I know things have been ridiculously slow on this blog, but after a bit of a hiatus, I have a lot of good news. My novel Wivenhoe Park is finally out -- the photo above is my cat Ike posing with the finished product. The official launch party will be at Last Exit Books in Kent on November 8. Kevin Coral, who played in the criminally underrated Witch Hazel Sound will be DJing. He has a seriously awesome record collection and will be spinning tons of tunes from the era that the novel takes place in (mid 1980s).

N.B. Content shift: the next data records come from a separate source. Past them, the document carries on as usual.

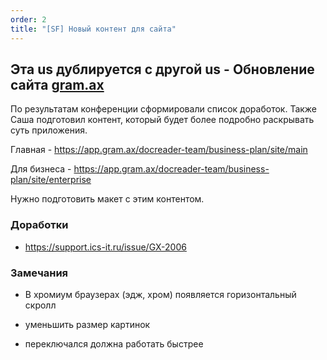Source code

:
 ```yaml
---
order: 2
title: "[SF] Новый контент для сайта"
---
```


## Эта us дублируется с другой us - Обновление сайта [gram.ax](http://gram.ax)

По результатам конференции сформировали список доработок. Также Саша подготовил контент, который будет более подробно раскрывать суть приложения.

Главная - https://app.gram.ax/docreader-team/business-plan/site/main

Для бизнеса - https://app.gram.ax/docreader-team/business-plan/site/enterprise

Нужно подготовить макет с этим контентом.



### Доработки

-  https://support.ics-it.ru/issue/GX-2006

### Замечания

-  В хромиум браузерах (эдж, хром) появляется горизонтальный скролл

-  уменьшить размер картинок

-  переключался должна работать быстрее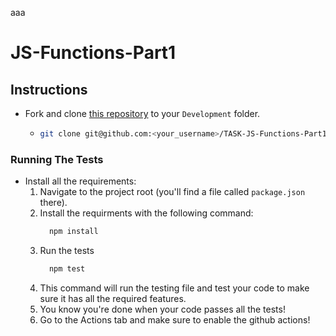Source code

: aaa
# JS-Functions-Part1

## Instructions

- Fork and clone [this repository](https://github.com/JoinCODED/TASK-JS-Functions-Part1) to your `Development` folder.
  - ```bash
    git clone git@github.com:<your_username>/TASK-JS-Functions-Part1.git
    ```

### Running The Tests

- Install all the requirements:
  1.  Navigate to the project root (you'll find a file called `package.json` there).
  2.  Install the requirments with the following command:
      ```bash
        npm install
      ```
  3.  Run the tests
      ```bash
        npm test
      ```
  4.  This command will run the testing file and test your code to make sure it has all the required features.
  5.  You know you're done when your code passes all the tests!
  6.  Go to the Actions tab and make sure to enable the github actions!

A big box of books just arrived to sell at that event. For those unable to attend the official launch party, the book is now available in paperback and Kindle editions. My favorite music magazine, The Big Takeover, will be reviewing Wivenhoe Park in their next issue (out some time next month I think). You can find The Big Takeover at cool record stores and places like Barnes and Noble. Here's the review by the Editor/Publisher Jack Rabid:

What a fun novel with sneaky depth. BT’s own Vendetta brings back an ’80s era when a stunning, now-legendary post-punk/indie rock scene was blazing in Britain, yet this time, unlike with punk rock, a smaller slice of Americans followed its brilliance. He slyly evokes this in a coming-of-college-age story of throwing off the influence (and snares) of normal Middle American life by instead immersing himself into the thick of the NME/Melody Maker/Sounds-fed maelstrom in England itself (while seeing a bit of the continent). The scenes of hot concerts, encountering the new albums, and meeting key players such as Creation Records impresario Alan McGee are as vivid as the romantic angst of an early 20-something negotiating the love/sex conundrum and the constant worrying about identity and career—it’s all as funny as thoughtful. And I didn’t see the ending coming, either.